Home Sellers Lose Pricing Power As Homes Now Sell Below Asking
New data shows sellers who miss the market on pricing are paying a growing penalty, while buyers gain leverage in many regions
A new report from Realtor.com found that the average home is now selling below its asking price, marking a significant shift from the pandemic-era housing market when bidding wars routinely pushed sale prices above list price.
The report suggests today's market rewards sellers who price correctly from the start and punishes those who do not. Homes that close about four weeks after being listed sell for 1.8 percentage points above the monthly average for comparable homes sold during the same period. By contrast, homes that sit on the market for 18 weeks sell for 1.3 percentage points below the monthly average.
"The pandemic gave sellers a free pass on pricing, and that pass has expired," said Joel Berner, senior economist at Realtor.com. "Today, an overpriced home doesn't just sit — it gets stale, loses leverage, and sells for less than it would have if it had been priced right from the start."
The Four-Week Window
According to Realtor.com, homes that close roughly four weeks after being listed achieve the strongest pricing outcomes of any point in the listing lifecycle.
The top performers in that group typically go under contract within the first two weeks, suggesting buyers move quickly when a property is priced appropriately.
At the other end of the spectrum, homes lingering on the market for 18 weeks sell for 1.3 percentage points below the monthly average, creating a spread of more than three percentage points between the strongest and weakest timing outcomes.
Realtor.com noted that time on market can become a self-reinforcing problem. Overpriced homes attract fewer buyers, and as listings age, negotiating leverage increasingly shifts toward purchasers.
"Price it right and buyers come to you," Berner said. "Price it wrong, and you're chasing them. Four weeks in, the market has already delivered its verdict — you've either got competing offers, or you're about to cut your price."
Price Reductions Peak In The First Month
The report found that four weeks on the market is also when price reductions are most common.
In many cases, sellers who accurately priced their homes are already securing contracts, while those who overshot market expectations begin reducing prices to attract buyers.
Market conditions influence how quickly that adjustment occurs. During the heated housing market of 2021, price reductions peaked around week three. In today's slower market, Realtor.com found the peak has shifted to approximately week six.
The data also showed additional spikes in price reductions around the six-month and 12-month marks, often when sellers reach self-imposed deadlines and become more willing to negotiate.
Mortgage Rates Changed The Equation
The report highlights how dramatically housing conditions have shifted since mortgage rates began rising in 2022.
Throughout much of 2021 and 2022, homes routinely sold above asking price, even during the slower winter months. Today, the average home sells below its final list price, and the gap between original asking prices and eventual selling prices has widened as price reductions have become more common.
Realtor.com attributed much of that shift to higher borrowing costs.
"The steep drop in sale-to-list ratios from 2022 to 2023 tracked the rapid rise in mortgage rates that crushed buyer demand," the report stated.
Persistently elevated mortgage rates have continued to weigh on affordability, limiting buyer purchasing power and reducing the urgency that fueled bidding wars during the pandemic housing boom.

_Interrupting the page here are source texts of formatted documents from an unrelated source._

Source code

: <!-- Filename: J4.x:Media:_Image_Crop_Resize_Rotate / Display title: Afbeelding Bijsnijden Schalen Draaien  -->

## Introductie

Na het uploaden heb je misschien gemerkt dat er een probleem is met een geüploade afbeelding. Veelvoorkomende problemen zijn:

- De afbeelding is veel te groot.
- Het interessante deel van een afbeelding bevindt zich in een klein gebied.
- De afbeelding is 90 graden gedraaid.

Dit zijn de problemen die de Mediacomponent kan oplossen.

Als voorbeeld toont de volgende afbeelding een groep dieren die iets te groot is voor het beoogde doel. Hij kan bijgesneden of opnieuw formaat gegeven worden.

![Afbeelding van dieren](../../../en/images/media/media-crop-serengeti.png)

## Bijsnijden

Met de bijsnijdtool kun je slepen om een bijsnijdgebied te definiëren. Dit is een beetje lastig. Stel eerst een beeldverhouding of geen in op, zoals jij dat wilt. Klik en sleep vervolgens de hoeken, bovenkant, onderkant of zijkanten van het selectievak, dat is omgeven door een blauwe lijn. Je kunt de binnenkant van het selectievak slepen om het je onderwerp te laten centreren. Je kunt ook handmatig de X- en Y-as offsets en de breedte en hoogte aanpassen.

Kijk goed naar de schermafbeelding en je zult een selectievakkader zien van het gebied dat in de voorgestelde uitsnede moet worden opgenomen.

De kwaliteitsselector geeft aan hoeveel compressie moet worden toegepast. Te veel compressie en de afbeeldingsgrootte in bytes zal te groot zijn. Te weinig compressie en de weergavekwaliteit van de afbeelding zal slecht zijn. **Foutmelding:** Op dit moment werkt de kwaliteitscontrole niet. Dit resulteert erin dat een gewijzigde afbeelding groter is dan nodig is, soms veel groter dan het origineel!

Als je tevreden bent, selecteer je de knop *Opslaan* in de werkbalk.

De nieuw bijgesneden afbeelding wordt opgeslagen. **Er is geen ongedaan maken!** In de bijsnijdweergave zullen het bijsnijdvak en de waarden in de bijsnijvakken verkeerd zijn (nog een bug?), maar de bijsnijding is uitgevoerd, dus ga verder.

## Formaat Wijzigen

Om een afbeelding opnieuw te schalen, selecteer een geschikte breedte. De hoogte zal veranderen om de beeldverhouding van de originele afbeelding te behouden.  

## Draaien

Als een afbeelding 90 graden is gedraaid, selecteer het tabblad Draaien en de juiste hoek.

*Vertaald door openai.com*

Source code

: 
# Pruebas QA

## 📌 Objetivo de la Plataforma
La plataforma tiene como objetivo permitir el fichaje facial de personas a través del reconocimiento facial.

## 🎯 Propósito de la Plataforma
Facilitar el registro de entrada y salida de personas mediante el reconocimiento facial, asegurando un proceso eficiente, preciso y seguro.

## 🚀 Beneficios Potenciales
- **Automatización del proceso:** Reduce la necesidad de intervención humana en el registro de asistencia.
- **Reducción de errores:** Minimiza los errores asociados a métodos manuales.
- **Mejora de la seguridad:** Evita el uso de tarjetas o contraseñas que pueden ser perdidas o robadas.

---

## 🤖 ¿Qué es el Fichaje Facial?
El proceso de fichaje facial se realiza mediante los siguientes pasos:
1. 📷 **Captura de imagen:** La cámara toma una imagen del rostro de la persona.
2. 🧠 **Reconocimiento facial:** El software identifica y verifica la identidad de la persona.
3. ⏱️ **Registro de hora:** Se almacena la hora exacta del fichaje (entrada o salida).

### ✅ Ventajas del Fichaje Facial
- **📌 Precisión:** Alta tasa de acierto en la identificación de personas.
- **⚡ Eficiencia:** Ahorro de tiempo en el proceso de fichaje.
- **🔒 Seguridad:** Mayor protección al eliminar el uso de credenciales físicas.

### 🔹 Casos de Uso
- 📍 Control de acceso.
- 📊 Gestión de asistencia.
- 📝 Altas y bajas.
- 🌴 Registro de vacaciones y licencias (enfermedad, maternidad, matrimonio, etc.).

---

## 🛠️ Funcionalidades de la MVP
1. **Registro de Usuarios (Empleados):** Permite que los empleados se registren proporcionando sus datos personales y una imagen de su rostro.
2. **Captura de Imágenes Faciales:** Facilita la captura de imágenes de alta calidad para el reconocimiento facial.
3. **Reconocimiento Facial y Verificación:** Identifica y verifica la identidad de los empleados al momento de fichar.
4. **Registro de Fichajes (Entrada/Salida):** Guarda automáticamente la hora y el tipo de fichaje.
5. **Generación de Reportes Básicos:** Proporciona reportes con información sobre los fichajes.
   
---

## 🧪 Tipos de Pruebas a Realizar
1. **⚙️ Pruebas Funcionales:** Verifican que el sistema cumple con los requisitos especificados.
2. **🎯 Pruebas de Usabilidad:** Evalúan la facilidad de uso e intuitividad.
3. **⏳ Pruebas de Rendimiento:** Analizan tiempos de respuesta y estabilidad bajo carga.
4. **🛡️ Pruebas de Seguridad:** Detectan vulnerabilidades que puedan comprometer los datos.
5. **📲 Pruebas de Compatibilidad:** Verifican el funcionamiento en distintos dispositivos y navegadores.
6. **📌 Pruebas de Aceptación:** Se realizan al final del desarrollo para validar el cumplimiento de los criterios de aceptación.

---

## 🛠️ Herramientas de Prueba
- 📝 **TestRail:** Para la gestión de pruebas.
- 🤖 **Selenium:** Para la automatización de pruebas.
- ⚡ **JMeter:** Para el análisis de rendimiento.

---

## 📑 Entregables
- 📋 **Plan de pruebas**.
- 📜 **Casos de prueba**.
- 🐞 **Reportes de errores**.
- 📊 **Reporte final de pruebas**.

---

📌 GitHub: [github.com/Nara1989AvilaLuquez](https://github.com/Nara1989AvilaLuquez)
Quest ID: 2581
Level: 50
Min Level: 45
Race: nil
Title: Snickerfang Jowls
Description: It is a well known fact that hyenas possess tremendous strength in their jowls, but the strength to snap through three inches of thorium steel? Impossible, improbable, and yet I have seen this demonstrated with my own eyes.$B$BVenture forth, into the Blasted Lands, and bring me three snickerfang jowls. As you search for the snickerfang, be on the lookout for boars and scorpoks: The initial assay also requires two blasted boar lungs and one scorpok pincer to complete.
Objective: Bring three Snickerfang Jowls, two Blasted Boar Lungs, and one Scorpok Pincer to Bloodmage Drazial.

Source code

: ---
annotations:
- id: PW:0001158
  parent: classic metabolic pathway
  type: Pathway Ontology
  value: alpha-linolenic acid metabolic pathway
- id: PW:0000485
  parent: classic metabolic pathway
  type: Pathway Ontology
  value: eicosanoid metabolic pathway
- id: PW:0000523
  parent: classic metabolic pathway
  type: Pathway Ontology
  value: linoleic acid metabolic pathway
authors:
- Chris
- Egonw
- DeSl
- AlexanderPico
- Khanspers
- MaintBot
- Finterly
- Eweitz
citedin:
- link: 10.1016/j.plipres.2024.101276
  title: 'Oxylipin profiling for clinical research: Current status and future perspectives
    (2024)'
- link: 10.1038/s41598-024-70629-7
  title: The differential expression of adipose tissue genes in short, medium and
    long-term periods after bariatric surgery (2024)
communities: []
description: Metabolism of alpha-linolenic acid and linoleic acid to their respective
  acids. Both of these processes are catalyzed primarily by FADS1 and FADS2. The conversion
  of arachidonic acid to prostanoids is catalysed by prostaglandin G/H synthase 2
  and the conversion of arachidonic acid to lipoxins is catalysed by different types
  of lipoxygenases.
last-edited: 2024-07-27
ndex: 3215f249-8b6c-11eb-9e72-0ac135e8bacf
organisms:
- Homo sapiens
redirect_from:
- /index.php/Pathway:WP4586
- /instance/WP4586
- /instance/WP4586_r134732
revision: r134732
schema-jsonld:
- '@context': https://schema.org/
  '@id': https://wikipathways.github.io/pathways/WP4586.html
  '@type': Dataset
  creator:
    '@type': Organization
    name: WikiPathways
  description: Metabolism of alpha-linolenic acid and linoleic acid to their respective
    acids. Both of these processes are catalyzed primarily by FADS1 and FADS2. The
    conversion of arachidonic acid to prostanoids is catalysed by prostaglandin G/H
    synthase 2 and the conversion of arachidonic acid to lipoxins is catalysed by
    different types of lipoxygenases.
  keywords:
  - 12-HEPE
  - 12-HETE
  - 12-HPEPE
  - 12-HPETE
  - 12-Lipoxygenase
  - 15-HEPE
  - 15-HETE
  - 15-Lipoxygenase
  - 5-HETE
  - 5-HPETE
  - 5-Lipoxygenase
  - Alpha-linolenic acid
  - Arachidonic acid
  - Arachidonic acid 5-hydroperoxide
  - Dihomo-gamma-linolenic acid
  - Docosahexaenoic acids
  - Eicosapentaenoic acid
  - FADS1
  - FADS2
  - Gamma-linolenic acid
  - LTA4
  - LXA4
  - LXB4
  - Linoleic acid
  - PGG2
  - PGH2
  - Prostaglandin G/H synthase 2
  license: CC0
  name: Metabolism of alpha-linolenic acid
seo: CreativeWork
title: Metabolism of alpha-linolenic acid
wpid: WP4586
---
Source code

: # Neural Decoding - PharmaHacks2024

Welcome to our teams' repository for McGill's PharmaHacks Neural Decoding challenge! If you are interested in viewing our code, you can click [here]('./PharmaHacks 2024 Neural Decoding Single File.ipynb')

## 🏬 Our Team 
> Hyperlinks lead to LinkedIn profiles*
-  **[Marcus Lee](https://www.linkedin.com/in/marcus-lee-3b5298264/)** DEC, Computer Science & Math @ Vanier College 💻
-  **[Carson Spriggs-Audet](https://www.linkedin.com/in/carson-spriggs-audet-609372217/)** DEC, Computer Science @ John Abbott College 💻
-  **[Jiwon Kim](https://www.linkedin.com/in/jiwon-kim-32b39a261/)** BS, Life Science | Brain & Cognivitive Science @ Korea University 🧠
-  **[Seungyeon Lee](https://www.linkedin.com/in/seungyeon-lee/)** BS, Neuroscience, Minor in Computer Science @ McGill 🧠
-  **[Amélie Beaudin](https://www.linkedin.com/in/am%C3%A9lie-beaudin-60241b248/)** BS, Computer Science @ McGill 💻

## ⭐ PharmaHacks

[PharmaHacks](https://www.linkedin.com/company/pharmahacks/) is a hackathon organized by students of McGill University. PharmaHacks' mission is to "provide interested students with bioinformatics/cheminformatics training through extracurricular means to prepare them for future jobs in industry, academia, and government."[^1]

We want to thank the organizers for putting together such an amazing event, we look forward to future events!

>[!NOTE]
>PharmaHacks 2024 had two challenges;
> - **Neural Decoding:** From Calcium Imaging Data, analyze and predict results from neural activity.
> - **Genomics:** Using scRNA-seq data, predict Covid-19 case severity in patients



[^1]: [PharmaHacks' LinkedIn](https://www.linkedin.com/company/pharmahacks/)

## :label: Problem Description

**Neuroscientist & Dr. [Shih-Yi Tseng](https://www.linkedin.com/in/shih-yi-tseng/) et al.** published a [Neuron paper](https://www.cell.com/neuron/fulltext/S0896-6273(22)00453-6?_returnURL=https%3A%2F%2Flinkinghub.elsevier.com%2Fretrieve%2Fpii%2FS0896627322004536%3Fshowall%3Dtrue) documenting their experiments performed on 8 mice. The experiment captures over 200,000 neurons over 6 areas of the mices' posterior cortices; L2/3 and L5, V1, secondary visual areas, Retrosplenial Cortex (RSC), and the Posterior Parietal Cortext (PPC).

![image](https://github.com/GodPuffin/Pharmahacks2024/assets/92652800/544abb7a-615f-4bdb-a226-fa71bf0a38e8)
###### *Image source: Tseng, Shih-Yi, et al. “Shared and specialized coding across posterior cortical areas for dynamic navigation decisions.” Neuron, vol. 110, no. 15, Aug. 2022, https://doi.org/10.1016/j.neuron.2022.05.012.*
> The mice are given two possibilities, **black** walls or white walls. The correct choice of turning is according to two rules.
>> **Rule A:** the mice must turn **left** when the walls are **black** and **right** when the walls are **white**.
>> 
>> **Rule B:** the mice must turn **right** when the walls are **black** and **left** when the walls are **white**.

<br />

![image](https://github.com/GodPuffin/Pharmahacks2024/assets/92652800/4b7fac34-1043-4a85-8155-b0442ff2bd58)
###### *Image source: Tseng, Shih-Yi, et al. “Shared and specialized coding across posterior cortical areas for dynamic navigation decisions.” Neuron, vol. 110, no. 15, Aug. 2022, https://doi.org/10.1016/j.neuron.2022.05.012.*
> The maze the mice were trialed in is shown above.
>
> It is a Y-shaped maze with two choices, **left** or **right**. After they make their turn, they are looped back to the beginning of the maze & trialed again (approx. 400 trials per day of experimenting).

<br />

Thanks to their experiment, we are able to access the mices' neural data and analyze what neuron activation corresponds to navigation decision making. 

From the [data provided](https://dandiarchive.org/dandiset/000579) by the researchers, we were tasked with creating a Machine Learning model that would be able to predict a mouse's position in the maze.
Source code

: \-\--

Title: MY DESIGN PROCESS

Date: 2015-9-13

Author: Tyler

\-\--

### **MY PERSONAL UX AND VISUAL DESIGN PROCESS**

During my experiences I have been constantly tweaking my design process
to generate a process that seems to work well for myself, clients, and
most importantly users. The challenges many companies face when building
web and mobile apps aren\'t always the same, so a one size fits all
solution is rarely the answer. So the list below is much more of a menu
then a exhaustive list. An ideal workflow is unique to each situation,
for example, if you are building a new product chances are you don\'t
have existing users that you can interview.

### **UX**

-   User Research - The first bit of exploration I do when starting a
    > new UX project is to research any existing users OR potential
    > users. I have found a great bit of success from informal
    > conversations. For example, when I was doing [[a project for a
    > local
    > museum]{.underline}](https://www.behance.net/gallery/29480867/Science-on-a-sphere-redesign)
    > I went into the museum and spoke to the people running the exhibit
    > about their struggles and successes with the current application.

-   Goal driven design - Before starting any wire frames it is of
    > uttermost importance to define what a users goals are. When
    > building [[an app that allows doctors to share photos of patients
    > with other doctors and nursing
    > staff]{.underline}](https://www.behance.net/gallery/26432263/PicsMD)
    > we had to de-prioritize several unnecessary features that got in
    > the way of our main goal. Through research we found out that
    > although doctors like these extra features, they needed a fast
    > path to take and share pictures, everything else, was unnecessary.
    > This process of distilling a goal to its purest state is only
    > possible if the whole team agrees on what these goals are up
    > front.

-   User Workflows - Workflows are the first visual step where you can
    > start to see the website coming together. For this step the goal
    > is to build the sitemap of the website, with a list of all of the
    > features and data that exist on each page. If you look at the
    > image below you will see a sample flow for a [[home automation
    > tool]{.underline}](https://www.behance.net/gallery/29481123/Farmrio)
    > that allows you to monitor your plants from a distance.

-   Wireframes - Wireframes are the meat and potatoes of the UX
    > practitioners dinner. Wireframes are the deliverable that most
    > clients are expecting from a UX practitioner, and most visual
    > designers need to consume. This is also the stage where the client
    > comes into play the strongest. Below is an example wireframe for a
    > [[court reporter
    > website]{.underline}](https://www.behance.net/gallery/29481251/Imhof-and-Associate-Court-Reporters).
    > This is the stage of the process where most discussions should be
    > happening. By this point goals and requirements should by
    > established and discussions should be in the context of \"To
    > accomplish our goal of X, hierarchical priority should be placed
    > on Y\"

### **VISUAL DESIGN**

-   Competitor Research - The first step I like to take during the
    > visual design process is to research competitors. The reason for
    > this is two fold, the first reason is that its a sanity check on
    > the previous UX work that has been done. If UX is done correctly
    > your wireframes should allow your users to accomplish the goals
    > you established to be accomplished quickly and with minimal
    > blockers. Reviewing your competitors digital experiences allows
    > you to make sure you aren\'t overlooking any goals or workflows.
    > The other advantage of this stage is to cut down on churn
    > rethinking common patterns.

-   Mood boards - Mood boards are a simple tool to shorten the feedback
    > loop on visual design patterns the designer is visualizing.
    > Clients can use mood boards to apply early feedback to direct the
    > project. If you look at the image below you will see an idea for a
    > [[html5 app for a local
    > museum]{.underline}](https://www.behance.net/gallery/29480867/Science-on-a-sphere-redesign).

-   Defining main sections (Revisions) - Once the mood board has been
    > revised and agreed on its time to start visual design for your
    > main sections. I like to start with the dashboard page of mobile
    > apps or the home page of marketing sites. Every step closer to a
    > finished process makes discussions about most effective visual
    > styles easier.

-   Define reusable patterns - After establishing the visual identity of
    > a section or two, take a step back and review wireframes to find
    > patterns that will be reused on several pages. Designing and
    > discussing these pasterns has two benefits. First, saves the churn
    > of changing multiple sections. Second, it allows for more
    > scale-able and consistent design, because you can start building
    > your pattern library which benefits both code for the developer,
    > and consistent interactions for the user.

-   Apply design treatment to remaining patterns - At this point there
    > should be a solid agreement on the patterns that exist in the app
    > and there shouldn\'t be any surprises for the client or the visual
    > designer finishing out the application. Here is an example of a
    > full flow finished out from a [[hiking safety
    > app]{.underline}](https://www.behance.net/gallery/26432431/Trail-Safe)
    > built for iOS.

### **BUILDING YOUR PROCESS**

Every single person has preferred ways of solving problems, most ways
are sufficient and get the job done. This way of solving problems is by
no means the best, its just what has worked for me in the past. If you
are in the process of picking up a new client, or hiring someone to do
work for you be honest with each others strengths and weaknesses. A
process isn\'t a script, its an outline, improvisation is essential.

"We've gone from a market where sellers could price aggressively and still get above asking, to one where overpricing has real consequences," Berner said. "Buyers have more leverage than they've had in years, and that shows up clearly in the data."
What It Means For Originators
For LOs, the findings indicate a housing market in which buyers are gaining negotiating power across many parts of the country.
As bidding wars become less common and inventory rises in many Southern and Western markets, borrowers may have greater opportunities to negotiate price concessions, seller-paid closing costs, repairs, and other affordability-enhancing terms.
The report also reinforces a trend many lenders have seen emerge over the past two years: transactions increasingly depend on realistic pricing and effective affordability strategies rather than rapid appreciation and competitive bidding.
Builder-funded incentives, temporary and permanent rate buydowns, and seller concessions remain important tools for helping borrowers qualify and complete transactions in a higher-rate environment.
Realtor.com also found builders remain aggressive in competing for buyers through incentives, including mortgage rate buydowns and pricing flexibility. For originators, those incentives continue to be an important affordability tool in a higher-rate environment.
Northeast Still Has The Upper Hand
Regional differences remain significant. The Northeast is currently the only region where the average home still sells above asking price, while the South and West remain buyer-friendly markets.
According to Realtor.com, many Southern and Western metros now have more homes for sale than before the pandemic, giving buyers more options and increasing negotiating leverage. Inventory remains tighter across much of the Northeast and Midwest.
"Where you list matters as much as how you price," Berner said. "Sellers in the Northeast still have the wind at their backs. In the Sun Belt, the calculus has flipped — buyers have options and they know it."
For mortgage professionals, the findings reinforce an increasingly localized housing market. While inventory growth is creating opportunities for buyers in many regions, tight supply continues to support pricing in others, making local market conditions more important than national averages when advising borrowers.